■ **What you should do**:
Report each line of the listing that carries the word "gone".

══ Task data ══

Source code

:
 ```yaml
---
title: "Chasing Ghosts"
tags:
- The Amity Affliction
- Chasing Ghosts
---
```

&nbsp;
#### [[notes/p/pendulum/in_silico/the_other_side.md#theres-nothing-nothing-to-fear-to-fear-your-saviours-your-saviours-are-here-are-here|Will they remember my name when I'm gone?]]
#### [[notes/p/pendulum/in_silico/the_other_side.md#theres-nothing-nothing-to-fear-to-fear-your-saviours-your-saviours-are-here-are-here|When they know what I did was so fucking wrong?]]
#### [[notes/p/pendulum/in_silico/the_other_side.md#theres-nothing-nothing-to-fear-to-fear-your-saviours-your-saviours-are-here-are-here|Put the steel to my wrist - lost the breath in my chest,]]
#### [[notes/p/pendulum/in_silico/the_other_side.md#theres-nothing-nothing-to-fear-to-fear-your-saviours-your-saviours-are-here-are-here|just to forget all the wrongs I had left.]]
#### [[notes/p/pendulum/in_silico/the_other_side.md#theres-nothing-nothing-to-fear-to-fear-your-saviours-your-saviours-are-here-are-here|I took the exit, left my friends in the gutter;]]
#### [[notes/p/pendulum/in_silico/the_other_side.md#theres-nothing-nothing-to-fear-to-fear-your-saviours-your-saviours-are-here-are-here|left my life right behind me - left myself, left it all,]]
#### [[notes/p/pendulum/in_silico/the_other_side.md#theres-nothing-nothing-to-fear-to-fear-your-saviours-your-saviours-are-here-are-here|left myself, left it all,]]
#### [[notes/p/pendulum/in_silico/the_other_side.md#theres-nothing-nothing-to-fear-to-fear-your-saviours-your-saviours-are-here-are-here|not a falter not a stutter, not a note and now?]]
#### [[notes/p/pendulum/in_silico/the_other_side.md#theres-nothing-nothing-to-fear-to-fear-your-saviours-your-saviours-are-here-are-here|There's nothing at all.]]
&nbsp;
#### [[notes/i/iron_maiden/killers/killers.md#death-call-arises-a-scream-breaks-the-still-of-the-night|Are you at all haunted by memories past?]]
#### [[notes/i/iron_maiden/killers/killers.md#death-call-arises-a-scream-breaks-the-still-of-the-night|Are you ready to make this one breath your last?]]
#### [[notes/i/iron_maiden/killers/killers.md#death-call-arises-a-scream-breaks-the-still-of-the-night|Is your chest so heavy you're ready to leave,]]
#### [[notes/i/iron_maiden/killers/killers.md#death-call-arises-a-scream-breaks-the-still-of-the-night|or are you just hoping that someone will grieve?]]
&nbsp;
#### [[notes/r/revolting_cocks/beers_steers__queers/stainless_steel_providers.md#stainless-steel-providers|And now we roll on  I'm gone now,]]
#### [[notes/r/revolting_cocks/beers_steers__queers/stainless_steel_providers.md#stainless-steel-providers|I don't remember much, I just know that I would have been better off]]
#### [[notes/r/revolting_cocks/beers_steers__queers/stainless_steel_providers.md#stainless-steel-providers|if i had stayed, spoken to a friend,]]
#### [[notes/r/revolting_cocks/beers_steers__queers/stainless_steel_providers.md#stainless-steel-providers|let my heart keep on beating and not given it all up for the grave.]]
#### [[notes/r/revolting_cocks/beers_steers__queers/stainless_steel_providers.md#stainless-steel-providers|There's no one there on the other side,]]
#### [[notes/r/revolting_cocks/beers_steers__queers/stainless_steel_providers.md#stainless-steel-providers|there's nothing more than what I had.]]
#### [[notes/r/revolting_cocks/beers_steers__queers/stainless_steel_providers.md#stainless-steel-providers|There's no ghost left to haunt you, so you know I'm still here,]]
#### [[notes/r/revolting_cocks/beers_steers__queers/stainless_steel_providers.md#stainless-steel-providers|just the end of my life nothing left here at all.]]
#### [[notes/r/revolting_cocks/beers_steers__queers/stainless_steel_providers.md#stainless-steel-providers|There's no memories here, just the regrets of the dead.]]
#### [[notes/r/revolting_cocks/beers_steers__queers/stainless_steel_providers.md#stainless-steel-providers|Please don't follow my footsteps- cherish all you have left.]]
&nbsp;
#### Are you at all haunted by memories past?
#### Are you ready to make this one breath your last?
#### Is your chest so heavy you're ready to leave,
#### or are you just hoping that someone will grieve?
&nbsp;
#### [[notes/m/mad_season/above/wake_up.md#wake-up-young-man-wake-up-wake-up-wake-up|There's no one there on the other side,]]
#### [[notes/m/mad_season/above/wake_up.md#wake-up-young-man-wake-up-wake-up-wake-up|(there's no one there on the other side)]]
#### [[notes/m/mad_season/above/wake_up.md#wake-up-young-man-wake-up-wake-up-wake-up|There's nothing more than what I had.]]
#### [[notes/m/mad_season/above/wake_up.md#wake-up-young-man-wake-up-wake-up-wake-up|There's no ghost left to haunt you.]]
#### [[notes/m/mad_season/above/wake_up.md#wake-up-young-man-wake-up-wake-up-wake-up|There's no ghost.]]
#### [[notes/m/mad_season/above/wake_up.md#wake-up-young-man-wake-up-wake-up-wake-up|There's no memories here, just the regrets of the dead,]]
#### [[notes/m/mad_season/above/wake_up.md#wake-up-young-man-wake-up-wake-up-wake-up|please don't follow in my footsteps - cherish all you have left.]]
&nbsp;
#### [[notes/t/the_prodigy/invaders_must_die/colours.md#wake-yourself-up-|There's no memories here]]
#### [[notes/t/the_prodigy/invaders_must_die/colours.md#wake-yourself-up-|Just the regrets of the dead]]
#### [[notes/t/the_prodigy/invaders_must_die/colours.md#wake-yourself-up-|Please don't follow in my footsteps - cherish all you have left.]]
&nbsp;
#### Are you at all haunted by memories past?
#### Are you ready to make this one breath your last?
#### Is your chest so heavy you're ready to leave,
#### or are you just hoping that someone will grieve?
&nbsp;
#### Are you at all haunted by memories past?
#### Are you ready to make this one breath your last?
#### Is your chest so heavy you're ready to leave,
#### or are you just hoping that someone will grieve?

═══

■ **Solution**:
#### [[notes/p/pendulum/in_silico/the_other_side.md#theres-nothing-nothing-to-fear-to-fear-your-saviours-your-saviours-are-here-are-here|Will they remember my name when I'm gone?]]
#### [[notes/r/revolting_cocks/beers_steers__queers/stainless_steel_providers.md#stainless-steel-providers|And now we roll on  I'm gone now,]]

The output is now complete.